- [Records for processing]
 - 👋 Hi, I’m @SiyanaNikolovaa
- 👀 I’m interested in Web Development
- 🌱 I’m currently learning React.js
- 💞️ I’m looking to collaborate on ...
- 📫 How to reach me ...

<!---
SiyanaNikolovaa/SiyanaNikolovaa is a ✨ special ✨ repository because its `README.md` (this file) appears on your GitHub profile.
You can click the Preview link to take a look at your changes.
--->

...

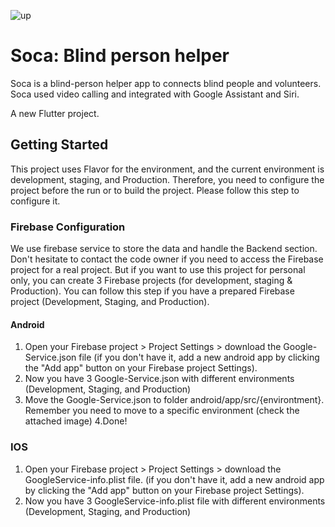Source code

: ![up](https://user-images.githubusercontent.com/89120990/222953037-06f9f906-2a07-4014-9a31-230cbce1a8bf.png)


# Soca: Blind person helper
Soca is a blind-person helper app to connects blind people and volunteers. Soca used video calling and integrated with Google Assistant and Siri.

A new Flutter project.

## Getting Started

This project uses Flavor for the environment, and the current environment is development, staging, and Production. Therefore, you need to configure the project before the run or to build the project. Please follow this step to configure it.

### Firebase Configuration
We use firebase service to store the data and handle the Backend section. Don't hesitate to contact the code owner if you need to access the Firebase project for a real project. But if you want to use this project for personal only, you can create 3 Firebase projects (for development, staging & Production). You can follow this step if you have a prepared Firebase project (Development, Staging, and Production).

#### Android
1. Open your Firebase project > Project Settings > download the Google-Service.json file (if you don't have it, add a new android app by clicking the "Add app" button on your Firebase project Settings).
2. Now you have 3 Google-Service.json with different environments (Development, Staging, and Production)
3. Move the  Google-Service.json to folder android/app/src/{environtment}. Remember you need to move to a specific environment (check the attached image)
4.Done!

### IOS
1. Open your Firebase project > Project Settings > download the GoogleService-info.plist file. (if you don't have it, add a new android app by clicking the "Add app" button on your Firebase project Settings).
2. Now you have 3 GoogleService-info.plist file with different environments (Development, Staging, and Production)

==

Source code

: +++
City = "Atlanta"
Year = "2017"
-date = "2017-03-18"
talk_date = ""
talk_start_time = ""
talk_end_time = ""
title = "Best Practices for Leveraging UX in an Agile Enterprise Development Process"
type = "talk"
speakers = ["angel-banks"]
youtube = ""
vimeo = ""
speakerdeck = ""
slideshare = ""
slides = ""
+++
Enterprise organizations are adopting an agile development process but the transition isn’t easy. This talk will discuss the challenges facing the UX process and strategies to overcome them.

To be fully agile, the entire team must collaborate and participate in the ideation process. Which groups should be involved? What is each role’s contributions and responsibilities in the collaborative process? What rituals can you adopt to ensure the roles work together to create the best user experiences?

- [What to do]
In the listing above, locate the line with "- 👋 Hi, I’m @SiyanaNikolovaa" and the line with "SiyanaNikolovaa/SiyanaNikolovaa is a", then extract exactly those lines and every line between them, and nothing more.

- [Your response]
 - 👋 Hi, I’m @SiyanaNikolovaa
- 👀 I’m interested in Web Development
- 🌱 I’m currently learning React.js
- 💞️ I’m looking to collaborate on ...
- 📫 How to reach me ...

<!---
SiyanaNikolovaa/SiyanaNikolovaa is a ✨ special ✨ repository because its `README.md` (this file) appears on your GitHub profile.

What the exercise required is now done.